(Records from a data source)
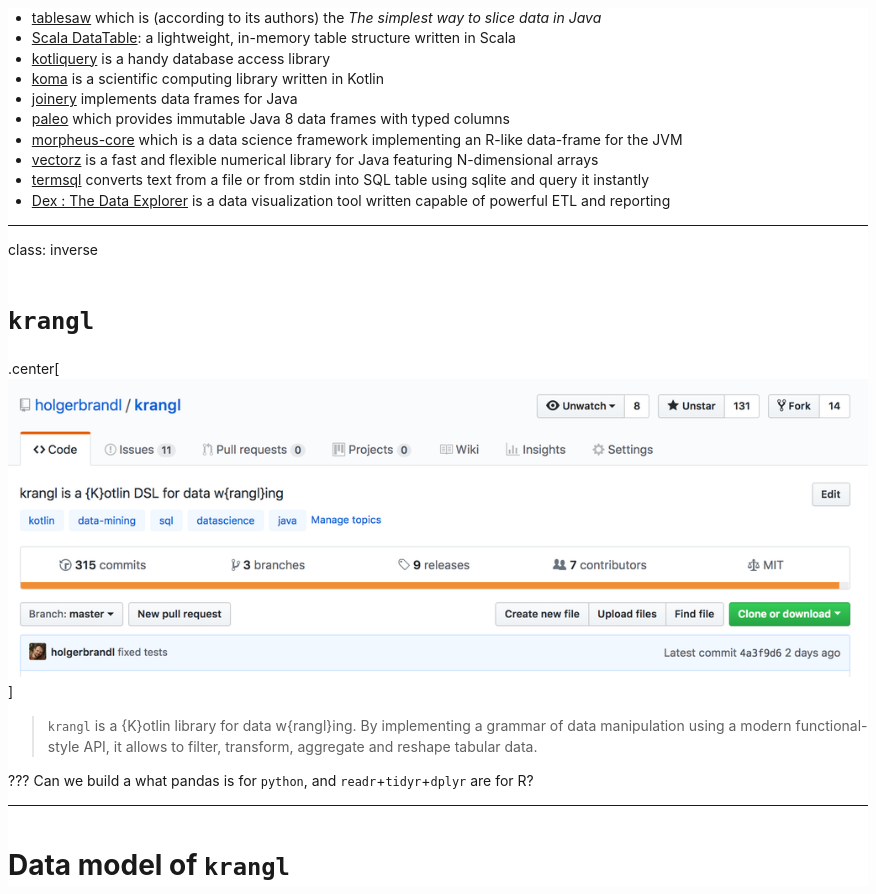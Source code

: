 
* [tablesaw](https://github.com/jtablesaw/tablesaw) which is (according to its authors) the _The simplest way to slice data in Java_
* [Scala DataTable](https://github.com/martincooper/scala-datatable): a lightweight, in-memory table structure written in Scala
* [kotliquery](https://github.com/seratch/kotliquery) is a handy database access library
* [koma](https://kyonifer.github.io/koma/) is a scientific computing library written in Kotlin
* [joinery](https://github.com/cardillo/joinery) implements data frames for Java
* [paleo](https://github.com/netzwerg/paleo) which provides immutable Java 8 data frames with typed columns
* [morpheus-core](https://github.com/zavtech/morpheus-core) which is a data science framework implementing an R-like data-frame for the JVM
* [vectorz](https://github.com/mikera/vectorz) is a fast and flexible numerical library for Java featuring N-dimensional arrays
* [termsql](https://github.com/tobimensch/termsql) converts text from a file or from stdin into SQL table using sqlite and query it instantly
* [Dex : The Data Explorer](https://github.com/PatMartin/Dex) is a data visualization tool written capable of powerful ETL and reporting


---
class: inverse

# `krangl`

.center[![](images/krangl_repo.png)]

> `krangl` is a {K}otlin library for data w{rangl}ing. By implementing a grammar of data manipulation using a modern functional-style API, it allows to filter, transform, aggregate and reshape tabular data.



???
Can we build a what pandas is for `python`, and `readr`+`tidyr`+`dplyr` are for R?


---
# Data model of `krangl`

## EXERCISE REQUIREMENTS
Your answer must be an exact copy of the lines from the start of the entries through the line with "featuring N-dimensional arrays", with no pictures.

## RESULT OF THE TASK
Source code

: 
* [tablesaw](https://github.com/jtablesaw/tablesaw) which is (according to its authors) the _The simplest way to slice data in Java_
* [Scala DataTable](https://github.com/martincooper/scala-datatable): a lightweight, in-memory table structure written in Scala
* [kotliquery](https://github.com/seratch/kotliquery) is a handy database access library
* [koma](https://kyonifer.github.io/koma/) is a scientific computing library written in Kotlin
* [joinery](https://github.com/cardillo/joinery) implements data frames for Java
* [paleo](https://github.com/netzwerg/paleo) which provides immutable Java 8 data frames with typed columns
* [morpheus-core](https://github.com/zavtech/morpheus-core) which is a data science framework implementing an R-like data-frame for the JVM
* [vectorz](https://github.com/mikera/vectorz) is a fast and flexible numerical library for Java featuring N-dimensional arrays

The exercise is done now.